Belgium developer Rusty Bolt have released a game that will test your nerves, heighten your senses and fire your reflexes into hyper drive.

You play as Reevo, a drone on wheels who is traveling through the wreckage of what looks like a huge spaceship battle, all while looking for his companion in the universe. That’s all the story on offer in this game, but it’s not about narrative or words or themes, it’s all about the skill. Revolve is a physics based platformer that tests your metal, as you progress through its many levels.

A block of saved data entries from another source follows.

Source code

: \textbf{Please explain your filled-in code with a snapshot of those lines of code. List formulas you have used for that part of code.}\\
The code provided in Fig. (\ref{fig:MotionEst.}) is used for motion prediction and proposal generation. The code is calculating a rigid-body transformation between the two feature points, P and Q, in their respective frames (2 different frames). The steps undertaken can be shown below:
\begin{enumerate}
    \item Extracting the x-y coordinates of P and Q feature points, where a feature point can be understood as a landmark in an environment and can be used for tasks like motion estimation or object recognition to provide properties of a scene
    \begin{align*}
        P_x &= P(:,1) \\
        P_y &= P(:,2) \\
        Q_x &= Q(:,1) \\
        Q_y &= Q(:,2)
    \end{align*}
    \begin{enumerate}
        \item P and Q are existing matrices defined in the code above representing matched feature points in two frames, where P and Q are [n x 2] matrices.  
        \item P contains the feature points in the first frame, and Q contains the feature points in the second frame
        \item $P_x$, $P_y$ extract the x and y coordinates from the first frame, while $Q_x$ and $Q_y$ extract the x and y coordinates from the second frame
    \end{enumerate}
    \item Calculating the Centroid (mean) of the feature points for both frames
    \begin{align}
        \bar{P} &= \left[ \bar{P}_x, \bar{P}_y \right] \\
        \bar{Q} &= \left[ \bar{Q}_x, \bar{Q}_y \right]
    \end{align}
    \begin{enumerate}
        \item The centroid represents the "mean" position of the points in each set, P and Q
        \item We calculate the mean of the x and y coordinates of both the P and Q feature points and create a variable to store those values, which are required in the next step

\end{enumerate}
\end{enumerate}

You have four action buttons which help you to control your little drone across the screen. The first is a boost, which gives you a nitro push across the screen at speed for a limited time, leaving you to hope that the momentum gained and the level designs might take you that extra bit further. Then you get a jump button, which turns into a double jump, but it’s not as easy as you think as it’s all about precision timing and combining it with the boost. Then there’s the pause button that slows you down mid boost, or mid air. This is brilliant for precision exploration and stopping you from dropping into danger. The other major control is inverting the gravity, which flips you the other way around, putting your journey suddenly onto the ceiling. Learning to deftly mix between the two gravities will be your bread and butter as you advance through the later levels. All these actions require you to utilise a limited amount of energy, or they don’t work, so you have to take that into account as well when planning your journey through the maze.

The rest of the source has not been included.